** Opening MATERIAL PROVIDED block **

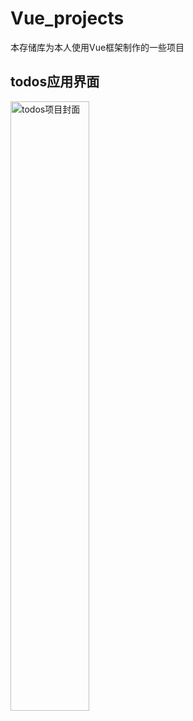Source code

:# Vue_projects
本存储库为本人使用Vue框架制作的一些项目

<div>
<h2>todos应用界面</h2>
<img src="https://csgduanzhou-pic.oss-cn-shenzhen.aliyuncs.com/my_self/todos_cover.png" style="width:50%;height:50%" alt='todos项目封面'>
</div>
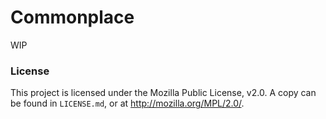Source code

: # Commonplace
WIP

### License
This project is licensed under the Mozilla Public License, v2.0. A copy can be found in `LICENSE.md`, or at http://mozilla.org/MPL/2.0/.
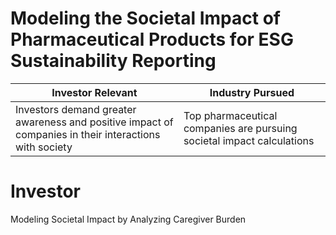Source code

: # Modeling the Societal Impact of Pharmaceutical Products for ESG Sustainability Reporting

| Investor Relevant  | Industry Pursued |
| ------------- | ------------- |
| Investors demand greater awareness and positive impact of companies in their interactions with society  | Top pharmaceutical companies are pursuing societal impact calculations  |


# Investor 
Modeling Societal Impact by Analyzing Caregiver Burden
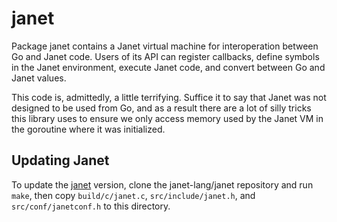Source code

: # janet

Package janet contains a Janet virtual machine for interoperation between Go and Janet code. Users of its API can register callbacks, define symbols in the Janet environment, execute Janet code, and convert between Go and Janet values.

This code is, admittedly, a little terrifying. Suffice it to say that Janet was not designed to be used from Go, and as a result there are a lot of silly tricks this library uses to ensure we only access memory used by the Janet VM in the goroutine where it was initialized.

## Updating Janet

To update the [janet](https://github.com/janet-lang/janet) version, clone the janet-lang/janet repository and run `make`, then copy `build/c/janet.c`, `src/include/janet.h`, and `src/conf/janetconf.h` to this directory.
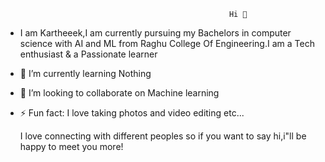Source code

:                                                       Hi 👋
- I am Kartheeek,I am currently pursuing my Bachelors in computer science with AI and ML from Raghu College Of Engineering.I am a Tech enthusiast & a Passionate learner

- 🌱 I’m currently learning Nothing
- 💞️ I’m looking to collaborate on Machine learning
- ⚡ Fun fact: I love taking photos and video editing etc...

  I love connecting with different peoples so if you want to say hi,i"ll be happy to meet you more!

<!---
KartheekSayyapureddy/KartheekSayyapureddy is a ✨ special ✨ repository because its `README.md` (this file) appears on your GitHub profile.
You can click the Preview link to take a look at your changes.
--->
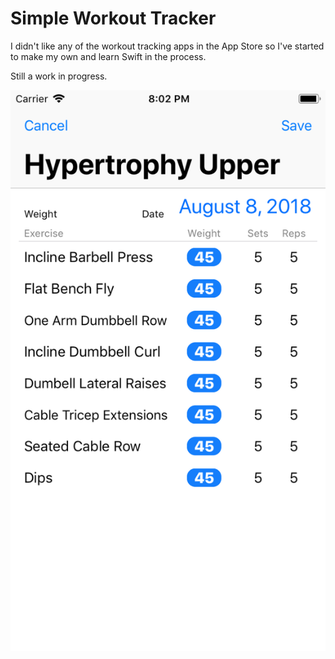 # Simple Workout Tracker
I didn't like any of the workout tracking apps in the App Store so I've started to make my own and learn Swift in the process.

Still a work in progress.

![pic](/images/screenshot.png)
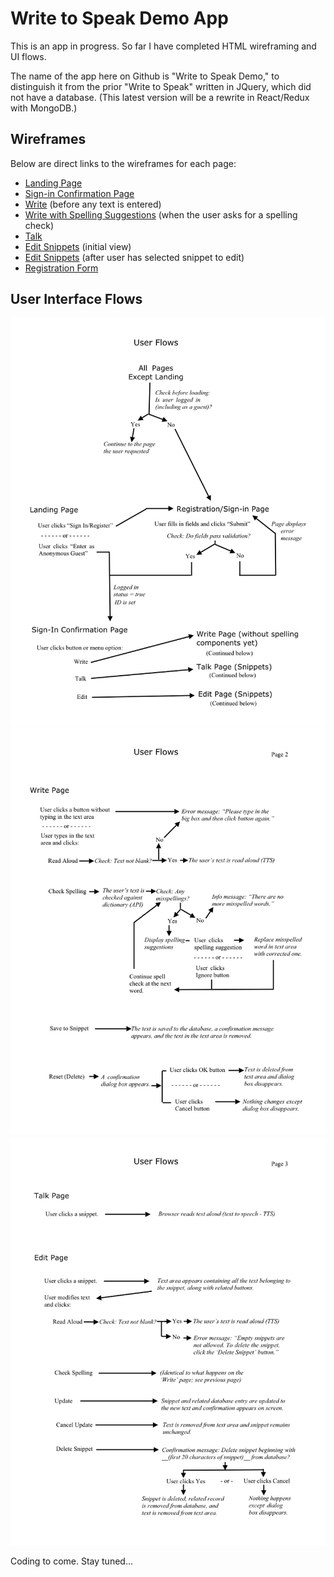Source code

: # Write to Speak Demo App

This is an app in progress. So far I have completed HTML wireframing and UI flows.

The name of the app here on Github is "Write to Speak Demo," to distinguish it from the prior "Write to Speak" written in JQuery, which did not have a database. (This latest version will be a rewrite in React/Redux with MongoDB.)

## Wireframes

Below are direct links to the wireframes for each page:

-   [Landing Page](https://goldtreefrog.github.io/write-to-speak-demo/wireframes/landing.html)
-   [Sign-in Confirmation Page](https://goldtreefrog.github.io/write-to-speak-demo/wireframes/signed-in.html)
-   [Write](https://goldtreefrog.github.io/write-to-speak-demo/wireframes/write.html) (before any text is entered)
-   [Write with Spelling Suggestions](https://goldtreefrog.github.io/write-to-speak-demo/wireframes/write-with-spell-check.html) (when the user asks for a spelling check)
-   [Talk](https://goldtreefrog.github.io/write-to-speak-demo/wireframes/talk.html)
-   [Edit Snippets](https://goldtreefrog.github.io/write-to-speak-demo/wireframes/edit.html) (initial view)
-   [Edit Snippets](https://goldtreefrog.github.io/write-to-speak-demo/wireframes/edit.html) (after user has selected snippet to edit)
-   [Registration Form](https://goldtreefrog.github.io/write-to-speak-demo/wireframes/register.html)

## User Interface Flows

![UI Flow Landing and Registration Pages](github-images/user-flows-p1.jpg)
![UI Write Page](github-images/user-flows-p2.jpg)
![UI Talk and Edit Pages (for snippets)](github-images/user-flows-p3.jpg)

Coding to come. Stay tuned...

** Closing MATERIAL PROVIDED block **

**THE PROBLEM:**
Reproduce the lines from the one containing "## User Interface Flows" to the end of the entries, keeping both ends and adding nothing.

**EXERCISE RESULT:**
## User Interface Flows

![UI Flow Landing and Registration Pages](github-images/user-flows-p1.jpg)
![UI Write Page](github-images/user-flows-p2.jpg)
![UI Talk and Edit Pages (for snippets)](github-images/user-flows-p3.jpg)

Coding to come. Stay tuned...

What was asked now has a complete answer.